*SUPPLIED RECORDS*:
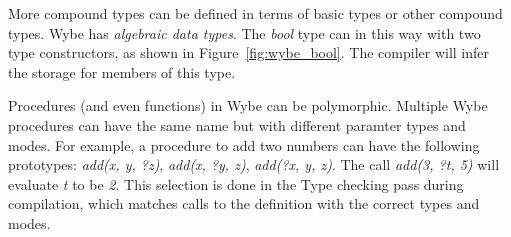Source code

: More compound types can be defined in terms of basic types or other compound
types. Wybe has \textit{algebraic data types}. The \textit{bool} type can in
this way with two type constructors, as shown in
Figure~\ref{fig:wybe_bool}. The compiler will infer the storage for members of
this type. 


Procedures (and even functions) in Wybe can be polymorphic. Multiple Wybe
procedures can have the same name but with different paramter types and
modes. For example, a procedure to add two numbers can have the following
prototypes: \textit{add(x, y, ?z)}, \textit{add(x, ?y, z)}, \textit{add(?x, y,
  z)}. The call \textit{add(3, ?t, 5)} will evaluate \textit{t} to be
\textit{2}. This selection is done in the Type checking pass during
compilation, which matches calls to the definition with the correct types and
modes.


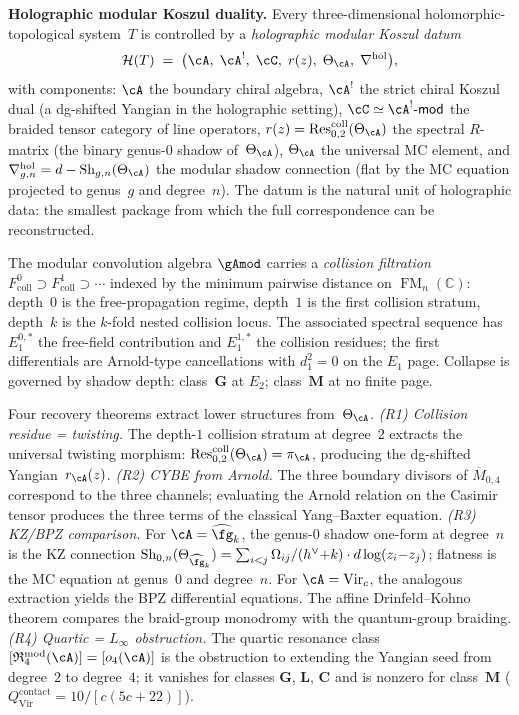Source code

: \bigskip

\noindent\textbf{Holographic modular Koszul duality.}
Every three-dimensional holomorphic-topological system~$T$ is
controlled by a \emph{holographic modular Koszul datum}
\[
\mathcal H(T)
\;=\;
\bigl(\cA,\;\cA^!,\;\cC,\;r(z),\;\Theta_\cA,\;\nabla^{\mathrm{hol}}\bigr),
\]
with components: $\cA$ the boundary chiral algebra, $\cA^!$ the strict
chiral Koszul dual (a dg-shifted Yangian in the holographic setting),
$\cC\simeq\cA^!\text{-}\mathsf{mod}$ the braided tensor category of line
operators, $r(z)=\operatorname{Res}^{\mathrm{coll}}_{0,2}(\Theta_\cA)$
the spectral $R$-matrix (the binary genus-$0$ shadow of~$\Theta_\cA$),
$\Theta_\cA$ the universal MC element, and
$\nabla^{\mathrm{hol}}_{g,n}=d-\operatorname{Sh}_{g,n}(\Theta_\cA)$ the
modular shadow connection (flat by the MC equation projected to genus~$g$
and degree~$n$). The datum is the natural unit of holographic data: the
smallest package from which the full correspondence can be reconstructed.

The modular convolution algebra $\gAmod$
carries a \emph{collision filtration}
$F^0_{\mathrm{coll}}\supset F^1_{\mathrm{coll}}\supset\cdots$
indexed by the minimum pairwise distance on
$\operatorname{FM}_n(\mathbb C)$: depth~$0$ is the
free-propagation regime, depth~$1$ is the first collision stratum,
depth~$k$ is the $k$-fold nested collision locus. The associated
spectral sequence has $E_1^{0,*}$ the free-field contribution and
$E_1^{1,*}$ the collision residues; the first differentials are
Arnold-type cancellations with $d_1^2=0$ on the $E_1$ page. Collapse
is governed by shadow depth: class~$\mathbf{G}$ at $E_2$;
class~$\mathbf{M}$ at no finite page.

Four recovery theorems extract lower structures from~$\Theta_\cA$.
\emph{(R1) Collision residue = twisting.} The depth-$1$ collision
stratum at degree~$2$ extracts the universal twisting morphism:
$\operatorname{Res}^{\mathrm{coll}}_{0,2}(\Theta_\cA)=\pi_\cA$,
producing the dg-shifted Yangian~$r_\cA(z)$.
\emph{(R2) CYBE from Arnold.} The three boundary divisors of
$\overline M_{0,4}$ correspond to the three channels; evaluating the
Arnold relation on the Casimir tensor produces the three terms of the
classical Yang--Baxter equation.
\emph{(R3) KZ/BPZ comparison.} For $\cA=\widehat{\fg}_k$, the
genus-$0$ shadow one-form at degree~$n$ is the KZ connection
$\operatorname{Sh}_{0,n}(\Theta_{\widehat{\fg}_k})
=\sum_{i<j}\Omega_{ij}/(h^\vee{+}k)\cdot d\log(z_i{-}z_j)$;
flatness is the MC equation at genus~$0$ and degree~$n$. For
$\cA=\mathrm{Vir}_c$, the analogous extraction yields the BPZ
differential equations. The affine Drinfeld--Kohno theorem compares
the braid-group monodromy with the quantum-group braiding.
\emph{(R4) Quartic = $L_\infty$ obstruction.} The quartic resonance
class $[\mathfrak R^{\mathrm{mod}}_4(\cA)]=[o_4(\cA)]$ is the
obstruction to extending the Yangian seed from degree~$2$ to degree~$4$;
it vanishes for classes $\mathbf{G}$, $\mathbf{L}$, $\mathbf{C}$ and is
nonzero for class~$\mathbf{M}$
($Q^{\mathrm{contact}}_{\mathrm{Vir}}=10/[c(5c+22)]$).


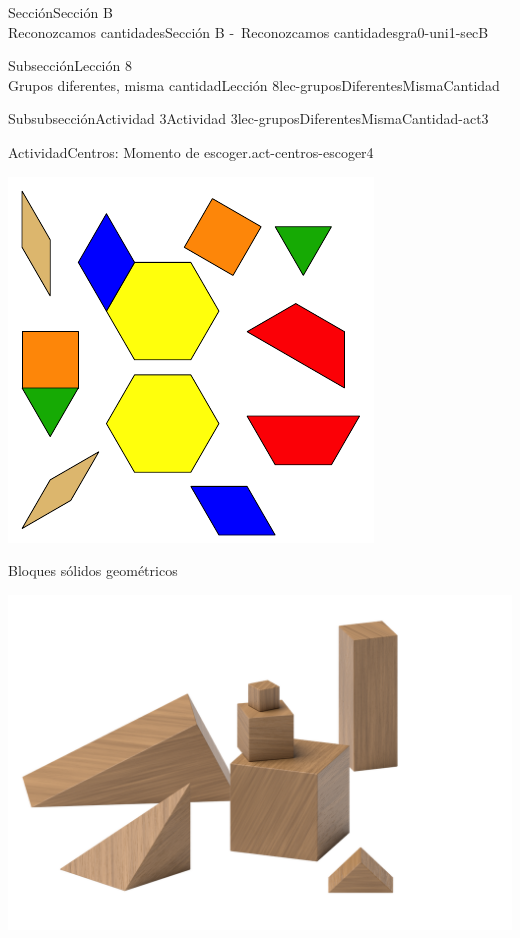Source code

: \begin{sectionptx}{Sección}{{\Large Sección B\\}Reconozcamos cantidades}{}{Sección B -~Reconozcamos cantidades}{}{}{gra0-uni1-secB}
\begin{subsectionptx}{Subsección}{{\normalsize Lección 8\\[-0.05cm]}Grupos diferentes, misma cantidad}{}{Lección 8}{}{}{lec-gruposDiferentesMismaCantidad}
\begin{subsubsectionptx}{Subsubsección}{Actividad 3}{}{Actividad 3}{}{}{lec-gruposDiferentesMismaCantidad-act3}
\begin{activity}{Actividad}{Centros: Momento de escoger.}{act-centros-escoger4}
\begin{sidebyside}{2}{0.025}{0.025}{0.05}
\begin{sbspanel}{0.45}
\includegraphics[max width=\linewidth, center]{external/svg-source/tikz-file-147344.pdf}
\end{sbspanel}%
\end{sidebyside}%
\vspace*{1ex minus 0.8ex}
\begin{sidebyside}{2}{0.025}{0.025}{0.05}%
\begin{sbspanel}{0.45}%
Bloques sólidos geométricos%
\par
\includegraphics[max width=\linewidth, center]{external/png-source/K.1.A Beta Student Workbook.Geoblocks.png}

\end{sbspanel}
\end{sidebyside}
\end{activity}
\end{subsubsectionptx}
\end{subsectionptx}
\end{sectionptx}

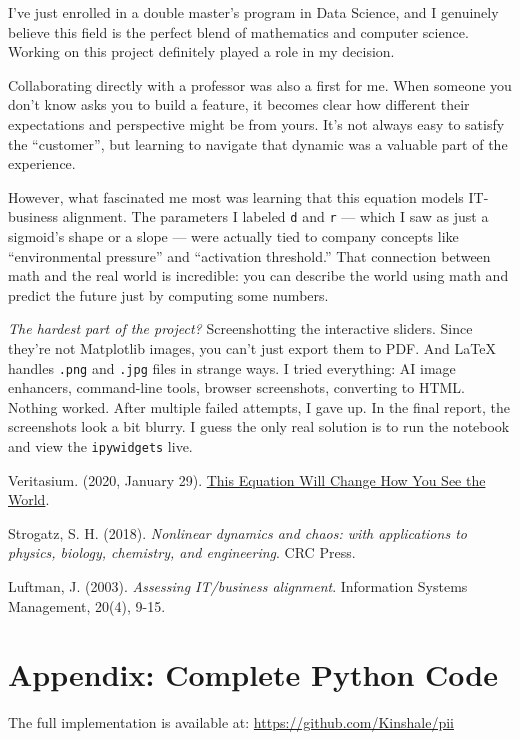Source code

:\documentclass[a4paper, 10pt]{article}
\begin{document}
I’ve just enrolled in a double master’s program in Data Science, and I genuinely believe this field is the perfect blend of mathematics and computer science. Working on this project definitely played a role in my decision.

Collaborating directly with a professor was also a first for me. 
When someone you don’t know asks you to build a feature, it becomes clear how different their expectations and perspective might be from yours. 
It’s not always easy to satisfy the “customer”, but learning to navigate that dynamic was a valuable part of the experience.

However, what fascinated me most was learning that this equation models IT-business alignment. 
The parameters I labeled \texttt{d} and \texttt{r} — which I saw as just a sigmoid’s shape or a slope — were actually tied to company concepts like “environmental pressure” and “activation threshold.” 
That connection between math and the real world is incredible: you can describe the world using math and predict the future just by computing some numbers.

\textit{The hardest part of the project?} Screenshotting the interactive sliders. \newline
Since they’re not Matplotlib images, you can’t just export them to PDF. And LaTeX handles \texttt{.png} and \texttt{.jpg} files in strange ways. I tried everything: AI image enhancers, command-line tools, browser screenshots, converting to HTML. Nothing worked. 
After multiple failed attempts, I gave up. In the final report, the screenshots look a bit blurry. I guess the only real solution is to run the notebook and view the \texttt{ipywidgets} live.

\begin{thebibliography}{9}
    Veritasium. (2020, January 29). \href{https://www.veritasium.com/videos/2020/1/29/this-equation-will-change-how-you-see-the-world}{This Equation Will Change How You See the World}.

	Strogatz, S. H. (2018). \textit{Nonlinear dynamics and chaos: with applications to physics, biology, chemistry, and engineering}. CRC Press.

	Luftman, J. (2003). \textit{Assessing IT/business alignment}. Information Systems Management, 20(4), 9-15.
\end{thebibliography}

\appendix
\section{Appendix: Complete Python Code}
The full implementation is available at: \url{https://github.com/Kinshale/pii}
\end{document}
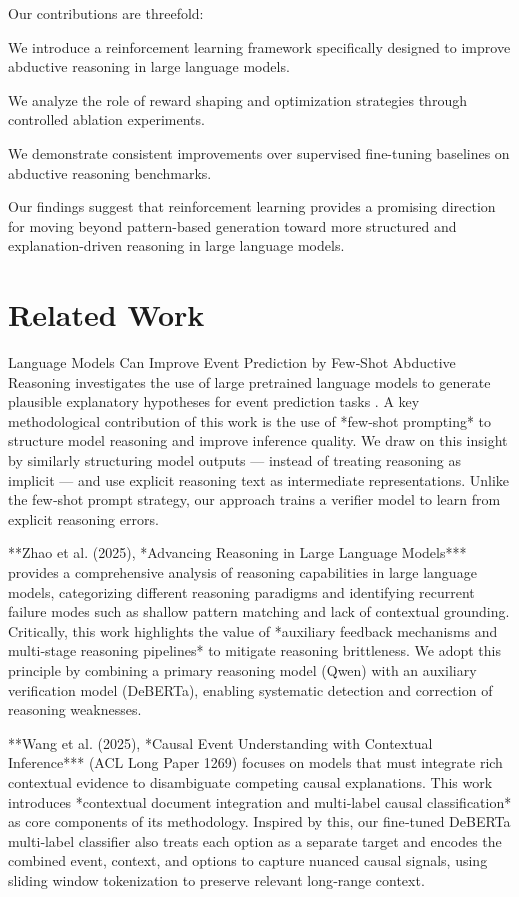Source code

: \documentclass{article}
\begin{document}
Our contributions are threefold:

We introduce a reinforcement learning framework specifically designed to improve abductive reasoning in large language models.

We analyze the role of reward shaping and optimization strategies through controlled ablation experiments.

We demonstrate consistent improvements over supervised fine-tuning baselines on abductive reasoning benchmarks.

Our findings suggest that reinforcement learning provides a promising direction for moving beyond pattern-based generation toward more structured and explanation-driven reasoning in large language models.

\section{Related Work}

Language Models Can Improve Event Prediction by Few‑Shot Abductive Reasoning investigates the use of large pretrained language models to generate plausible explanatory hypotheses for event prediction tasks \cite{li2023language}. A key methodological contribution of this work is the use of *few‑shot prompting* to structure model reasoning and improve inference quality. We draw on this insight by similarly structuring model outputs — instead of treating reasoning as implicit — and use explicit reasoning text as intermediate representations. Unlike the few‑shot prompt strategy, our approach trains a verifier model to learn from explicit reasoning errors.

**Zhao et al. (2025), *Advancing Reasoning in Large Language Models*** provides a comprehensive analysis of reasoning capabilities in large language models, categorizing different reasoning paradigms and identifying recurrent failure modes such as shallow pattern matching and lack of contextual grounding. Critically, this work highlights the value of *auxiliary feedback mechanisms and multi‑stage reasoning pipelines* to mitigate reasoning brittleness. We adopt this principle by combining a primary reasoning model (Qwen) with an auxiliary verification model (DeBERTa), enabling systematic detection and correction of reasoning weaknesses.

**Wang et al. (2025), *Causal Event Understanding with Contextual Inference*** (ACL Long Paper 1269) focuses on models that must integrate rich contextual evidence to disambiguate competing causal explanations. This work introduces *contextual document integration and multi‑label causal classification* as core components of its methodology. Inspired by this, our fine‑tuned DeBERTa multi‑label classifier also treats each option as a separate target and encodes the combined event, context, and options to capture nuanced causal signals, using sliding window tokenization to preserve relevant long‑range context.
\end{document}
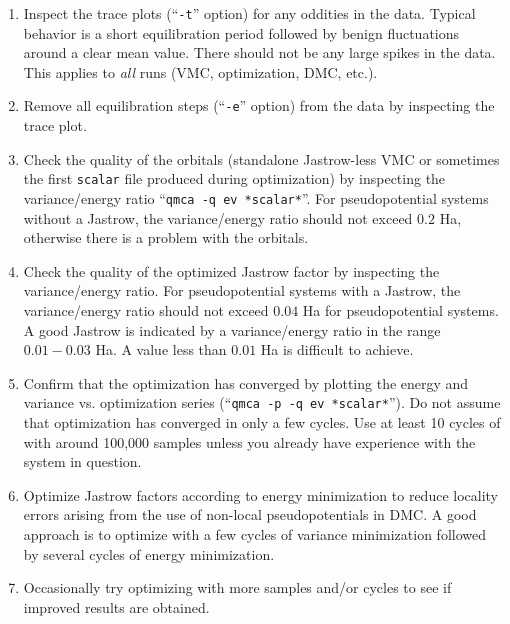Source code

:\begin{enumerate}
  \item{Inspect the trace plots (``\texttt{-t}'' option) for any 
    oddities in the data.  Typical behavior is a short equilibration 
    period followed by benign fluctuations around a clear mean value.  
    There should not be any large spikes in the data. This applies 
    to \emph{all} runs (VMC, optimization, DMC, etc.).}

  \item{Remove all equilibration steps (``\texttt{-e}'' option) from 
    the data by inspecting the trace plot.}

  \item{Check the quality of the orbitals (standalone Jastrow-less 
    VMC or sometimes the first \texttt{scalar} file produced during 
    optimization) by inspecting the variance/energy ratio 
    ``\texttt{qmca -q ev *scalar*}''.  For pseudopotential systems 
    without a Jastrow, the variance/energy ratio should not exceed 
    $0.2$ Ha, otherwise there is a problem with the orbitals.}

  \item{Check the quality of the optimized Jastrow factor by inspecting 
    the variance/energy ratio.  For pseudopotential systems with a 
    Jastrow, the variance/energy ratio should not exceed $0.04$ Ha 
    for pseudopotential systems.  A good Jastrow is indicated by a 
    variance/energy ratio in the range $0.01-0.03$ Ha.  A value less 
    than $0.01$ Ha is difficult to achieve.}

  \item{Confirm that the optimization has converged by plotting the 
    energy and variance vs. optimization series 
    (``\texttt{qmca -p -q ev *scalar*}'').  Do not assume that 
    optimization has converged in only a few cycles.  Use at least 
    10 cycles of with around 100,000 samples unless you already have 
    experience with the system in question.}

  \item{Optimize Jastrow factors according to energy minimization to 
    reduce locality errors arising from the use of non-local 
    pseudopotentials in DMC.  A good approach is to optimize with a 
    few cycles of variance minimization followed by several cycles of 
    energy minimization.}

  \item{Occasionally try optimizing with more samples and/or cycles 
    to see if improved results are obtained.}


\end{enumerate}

*TASK DESCRIPTION*: Where a line of the data holds "obstruction", show that line.

*SOLUTION TO THIS PROBLEM*:
\emph{(R4) Quartic = $L_\infty$ obstruction.} The quartic resonance
obstruction to extending the Yangian seed from degree~$2$ to degree~$4$;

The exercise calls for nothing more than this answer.